La inversión para este tipo de locales comienza desde los u$s 25.000, con un recupero de la inversión entre 18 a 24 meses, hasta los u$s 60.000, dependiendo de su tamaño y ubicación.

Brozziano, en tanto, nació en 1999 de la mano de los amigos Alejandro Folatti y Gonzalo Carreau, y bajo el nombre de Pizza Gigante. Llegó a tener 10 franquicias hasta que el negocio se transformó, en 2017, en el actual.

“Vimos que en esa época estaba naciendo el mercado de las low cost, que era un segmento que no estaba explotado y que, con la infraestructura que teníamos, podíamos seguir haciendo nuestras empanadas a un precio muy competitivo pero con mayor volumen”, apuntó Carreau.

La compañía tiene 56 locales -6 propios y el resto franquicias- distribuidos en la Ciudad Autónoma de Buenos Aires.
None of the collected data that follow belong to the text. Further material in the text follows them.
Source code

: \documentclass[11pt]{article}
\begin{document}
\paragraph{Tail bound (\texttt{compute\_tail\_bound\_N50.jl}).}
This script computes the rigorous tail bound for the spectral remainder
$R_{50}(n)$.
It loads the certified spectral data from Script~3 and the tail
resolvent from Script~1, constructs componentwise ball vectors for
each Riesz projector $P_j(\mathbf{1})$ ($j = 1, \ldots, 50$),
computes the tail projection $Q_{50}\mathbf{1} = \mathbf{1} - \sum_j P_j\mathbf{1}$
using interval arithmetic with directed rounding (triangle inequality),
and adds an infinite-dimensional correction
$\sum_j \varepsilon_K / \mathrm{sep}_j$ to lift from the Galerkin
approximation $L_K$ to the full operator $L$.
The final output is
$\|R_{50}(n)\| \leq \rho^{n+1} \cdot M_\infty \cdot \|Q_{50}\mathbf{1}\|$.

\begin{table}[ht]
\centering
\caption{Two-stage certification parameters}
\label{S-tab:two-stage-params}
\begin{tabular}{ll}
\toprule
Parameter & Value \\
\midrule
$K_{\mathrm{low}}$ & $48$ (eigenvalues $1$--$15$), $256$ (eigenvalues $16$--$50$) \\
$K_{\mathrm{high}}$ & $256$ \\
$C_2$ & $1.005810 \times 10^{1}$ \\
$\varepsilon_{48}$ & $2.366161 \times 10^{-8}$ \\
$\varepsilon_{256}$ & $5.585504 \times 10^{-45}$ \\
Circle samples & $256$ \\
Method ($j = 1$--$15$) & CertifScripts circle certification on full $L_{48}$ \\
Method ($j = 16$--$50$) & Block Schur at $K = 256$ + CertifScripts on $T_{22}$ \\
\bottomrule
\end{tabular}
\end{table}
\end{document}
Dentro de sus proyectos está el plan de expandirse al Gran Buenos Aires y duplicar la cantidad de franquicias en los próximos dos años. De hecho, el año pasado contaba con 35 franquicias.

Los locales tienen un tamaño entre 30 a 40 metros cuadrados que requieren una inversión inicial de alrededor de u$s 30.000.

Su producción está centralizada en una planta propia de 1500 metros cuadrados ubicada en Pompeya, Buenos Aires, y con capacidad para duplicar su nivel de producción. Hoy, ese volumen se encuentra en los 3 millones de empanadas al mes. Tanto las pizzas como las empanadas las produce la empresa y las distribuye a todos los franquiciados.

Cada local de Brozziano vende un promedio de 40.000 empanadas a nivel mensual.

Tomasso vende sus productos a mitad de precio
Tomasso vende sus productos a mitad de precio

“El cliente va migrando entre segmentos. Nosotros al ser un segmento low cost no estamos tan ligados al estado general de la economía. A esto se le suma que hay gente que antes no accedía al consumo de empanadas que ahora lo puede hacer”, explicó.

“Es un mercado difícil, hay muchos competidores, aperturas y marcas nuevas. Va a terminar siendo un mercado donde subsistan los que tengan mejor calidad”, agregó.

En el mercado también se encuentra Tomasso. La compañía, con más de 17 años, nació como una pizzería de barrio en 2007. Desde el comienzo apostó al modelo de locales exclusivos para take away de pizzas y empanadas. Hoy tiene más de 70 sucursales en el país y está presente en Buenos Aires, Entre Ríos, Santa Fe y La Pampa.